*What you have to do:* Please state how many lines of the data contain "label". The number by itself is enough.

*Provided data:*

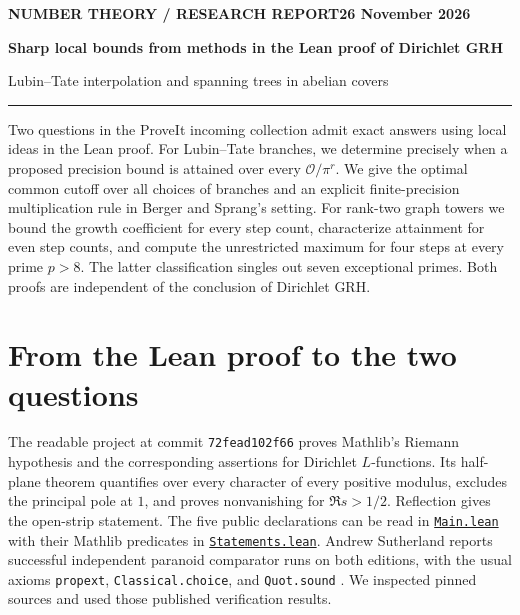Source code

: \documentclass[11pt,letterpaper]{article}
\theoremstyle{definition}\newtheorem{example}[theorem]{Example}
\newcommand{\OO}{\mathcal O}\newcommand{\FF}{\mathbb F}\newcommand{\ZZ}{\mathbb Z}\newcommand{\QQ}{\mathbb Q}
\newcommand{\src}[2]{\href{https://github.com/lsernau/grh-lean/blob/72fead102f663d5c7a407964a13dc0cf9d977207/grh/src/#1}{#2}}
\numberwithin{equation}{section}
\begin{document}
\thispagestyle{plain}
{\small\bfseries\textcolor{accent}{NUMBER THEORY \enspace / \enspace RESEARCH REPORT}\hfill 26 November 2026\par}
\vspace{10pt}
{\LARGE\bfseries\color{inkblue} Sharp local bounds from methods in the Lean proof of Dirichlet GRH\par}
\vspace{4pt}
{\large Lubin--Tate interpolation and spanning trees in abelian covers\par}
\vspace{9pt}\hrule\vspace{10pt}
\noindent Two questions in the ProveIt incoming collection admit exact answers using local ideas in the Lean proof. For Lubin--Tate branches, we determine precisely when a proposed precision bound is attained over every $\OO/\pi^r$. We give the optimal common cutoff over all choices of branches and an explicit finite-precision multiplication rule in Berger and Sprang's setting. For rank-two graph towers we bound the growth coefficient for every step count, characterize attainment for even step counts, and compute the unrestricted maximum for four steps at every prime $p>8$. The latter classification singles out seven exceptional primes. Both proofs are independent of the conclusion of Dirichlet GRH.

\section{From the Lean proof to the two questions}
The readable project at commit \texttt{72fead102f66} proves Mathlib's Riemann hypothesis and the corresponding assertions for Dirichlet $L$-functions. Its half-plane theorem quantifies over every character of every positive modulus, excludes the principal pole at $1$, and proves nonvanishing for $\Re s>1/2$. Reflection gives the open-strip statement. The five public declarations can be read in \src{Main.lean}{\texttt{Main.lean}} with their Mathlib predicates in \src{Statements.lean}{\texttt{Statements.lean}}. Andrew Sutherland reports successful independent paranoid comparator runs on both editions, with the usual axioms \texttt{propext}, \texttt{Classical.choice}, and \texttt{Quot.sound} \cite{repo,sutherland}. We inspected pinned sources and used those published verification results.
\end{document}
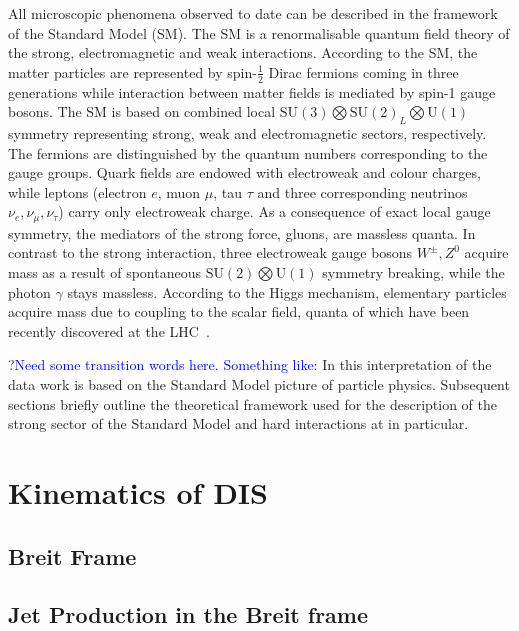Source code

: All microscopic phenomena observed to date can be described in the framework of the Standard Model (SM). The SM is a renormalisable quantum field theory of the strong, electromagnetic and weak interactions. According to the SM, the matter particles are represented by spin-$\frac{1}{2}$ Dirac fermions coming in three generations while interaction between matter fields is mediated by spin-1 gauge bosons. The SM is based on combined local $\mathrm{SU}\left(3\right) \bigotimes \mathrm{SU}\left(2\right)_{L} \bigotimes \mathrm{U}\left(1\right)$ symmetry representing strong, weak and electromagnetic sectors, respectively. The fermions are distinguished by the quantum numbers corresponding to the gauge groups. Quark fields are endowed with electroweak and colour charges, while leptons (electron $e$, muon $\mu$, tau $\tau$ and three corresponding neutrinos $\nu_e, \nu_\mu, \nu_\tau$) carry only electroweak charge. As a consequence of exact local gauge symmetry, the mediators of the strong force, gluons, are massless quanta. In contrast to the strong interaction, three electroweak gauge bosons $W^\pm, Z^0$ acquire mass as a result of spontaneous $\mathrm{SU}\left(2\right) \bigotimes \mathrm{U}\left(1\right)$ symmetry breaking, while the photon $\gamma$ stays massless. According to the Higgs mechanism, elementary particles acquire mass due to coupling to the scalar field, quanta of which have been recently discovered at the LHC~\cite{pl:b716:1,pl:b716:30}.

\textcolor{blue}{?Need some transition words here. Something like:} In this interpretation of the data work is based on the Standard Model picture of particle physics. Subsequent sections briefly outline the theoretical framework used for the description of the strong sector of the Standard Model and hard interactions at \hera in particular.

\section{Kinematics of DIS}
\label{sec:kindis}


\subsection{Breit Frame}
\label{subsec:breitframe}


\subsection{Jet Production in the Breit frame}
\label{subsec:jetsinbreit}


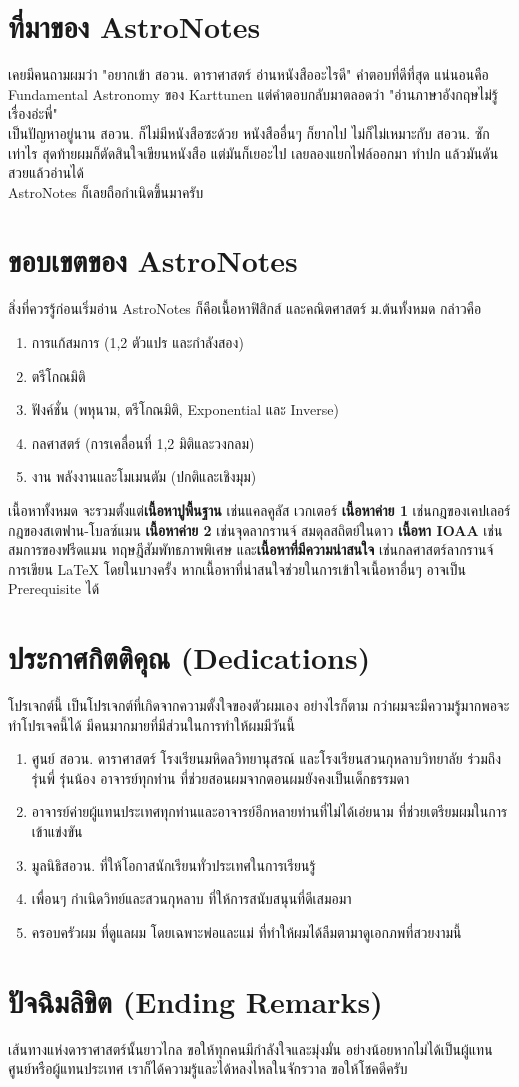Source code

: \documentclass[12pt, a4paper, oneside]{article}
\begin{document}
\section{ที่มาของ AstroNotes}
เคยมีคนถามผมว่า "อยากเข้า สอวน. ดาราศาสตร์ อ่านหนังสืออะไรดี" 
คำตอบที่ดีที่สุด แน่นอนคือ Fundamental Astronomy ของ Karttunen\cite{karttunen2007fundamental} แต่คำตอบกลับมาตลอดว่า "อ่านภาษาอังกฤษไม่รู้เรื่องอ่ะพี่"\\
เป็นปัญหาอยู่นาน สอวน. ก็ไม่มีหนังสือซะด้วย หนังสืออื่นๆ ก็ยากไป ไม่ก็ไม่เหมาะกับ สอวน. ซักเท่าไร สุดท้ายผมก็ตัดสินใจเขียนหนังสือ แต่มันก็เยอะไป เลยลองแยกไฟล์ออกมา ทำปก แล้วมันดันสวยแล้วอ่านได้\\
AstroNotes ก็เลยถือกำเนิดขึ้นมาครับ


\section{ขอบเขตของ AstroNotes}
สิ่งที่ควรรู้ก่อนเริ่มอ่าน AstroNotes ก็คือเนื้อหาฟิสิกส์ และคณิตศาสตร์ ม.ต้นทั้งหมด กล่าวคือ
\begin{enumerate}
    \item การแก้สมการ (1,2 ตัวแปร และกำลังสอง)
    \item ตรีโกณมิติ
    \item ฟังค์ชั่น (พหุนาม, ตรีโกณมิติ, Exponential และ Inverse)
    \item กลศาสตร์ (การเคลื่อนที่ 1,2 มิติและวงกลม)
    \item งาน พลังงานและโมเมนตัม (ปกติและเชิงมุม)
\end{enumerate}
เนื้อหาทั้งหมด จะรวมตั้งแต่\textbf{เนื้อหาปูพื้นฐาน} เช่นแคลคูลัส เวกเตอร์ \textbf{เนื้อหาค่าย 1} เช่นกฎของเคปเลอร์ กฎของสเตฟาน-โบลซ์แมน \textbf{เนื้อหาค่าย 2} เช่นจุดลากรานจ์ สมดุลสถิตย์ในดาว \textbf{เนื้อหา IOAA} เช่นสมการของฟรีดแมน ทฤษฎีสัมพัทธภาพพิเศษ และ\textbf{เนื้อหาที่มีความน่าสนใจ} เช่นกลศาสตร์ลากรานจ์ การเขียน LaTeX โดยในบางครั้ง หากเนื้อหาที่น่าสนใจช่วยในการเข้าใจเนื้อหาอื่นๆ อาจเป็น Prerequisite ได้

\section{ประกาศกิตติคุณ (Dedications)}
โปรเจกต์นี้ เป็นโปรเจกต์ที่เกิดจากความตั้งใจของตัวผมเอง อย่างไรก็ตาม กว่าผมจะมีความรู้มากพอจะทำโปรเจคนี้ได้ มีคนมากมายที่มีส่วนในการทำให้ผมมีวันนี้
\begin{enumerate}
    \item ศูนย์ สอวน. ดาราศาสตร์ โรงเรียนมหิดลวิทยานุสรณ์ และโรงเรียนสวนกุหลาบวิทยาลัย ร่วมถึงรุ่นพี่ รุ่นน้อง อาจารย์ทุกท่าน ที่ช่วยสอนผมจากตอนผมยังคงเป็นเด็กธรรมดา
    \item อาจารย์ค่ายผู้แทนประเทศทุกท่านและอาจารย์อีกหลายท่านที่ไม่ได้เอ่ยนาม ที่ช่วยเตรียมผมในการเข้าแข่งขัน
    \item มูลนิธิสอวน. ที่ให้โอกาสนักเรียนทั่วประเทศในการเรียนรู้
    \item เพื่อนๆ กำเนิดวิทย์และสวนกุหลาบ ที่ให้การสนับสนุนที่ดีเสมอมา
    \item ครอบครัวผม ที่ดูแลผม โดยเฉพาะพ่อและแม่ ที่ทำให้ผมได้ลืมตามาดูเอกภพที่สวยงามนี้
\end{enumerate}

\section{ปัจฉิมลิขิต (Ending Remarks)}
เส้นทางแห่งดาราศาสตร์นั้นยาวไกล ขอให้ทุกคนมีกำลังใจและมุ่งมั่น อย่างน้อยหากไม่ได้เป็นผู้แทนศูนย์หรือผู้แทนประเทศ เราก็ได้ความรู้และได้หลงไหลในจักรวาล ขอให้โชคดีครับ


\end{document}
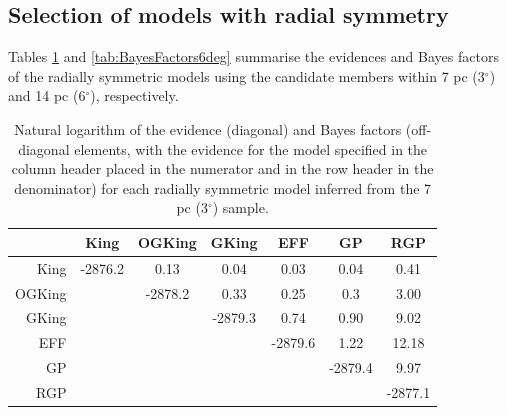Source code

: \subsection{Selection of models with radial symmetry} 

Tables \ref{tab:BayesFactors3deg} and \ref{tab:BayesFactors6deg} summarise the evidences and Bayes factors of the radially symmetric models using the candidate members within  7 pc (3$^{\circ}$) and 14 pc (6$^{\circ}$), respectively. 
\begin{table}[ht]
  \centering
      \caption{Natural logarithm of the evidence (diagonal) and Bayes factors (off-diagonal elements, with the evidence for the model specified in the column header placed in the numerator and in the row header in the denominator) for each radially symmetric model inferred from the 7 pc (3$^{\circ}$) sample.}
         \begin{tabular}{rcccccc}
           & King & OGKing  &   GKing & EFF & GP & RGP \\
\hline              
           King    &-2876.2 &  0.13   &   0.04  &  0.03   &   0.04  &  0.41  \\
           OGKing  &        &-2878.2  &   0.33  &  0.25   &   0.3   &  3.00  \\
           GKing   &        &         &-2879.3  &  0.74   &   0.90  &  9.02  \\
           EFF     &        &         &         &-2879.6  &   1.22  & 12.18  \\
           GP      &        &         &         &         &-2879.4  &  9.97  \\
           RGP     &        &         &         &         &         &-2877.1 \\
         \end{tabular}
  \label{tab:BayesFactors3deg}
   \end{table}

*Written response:* 4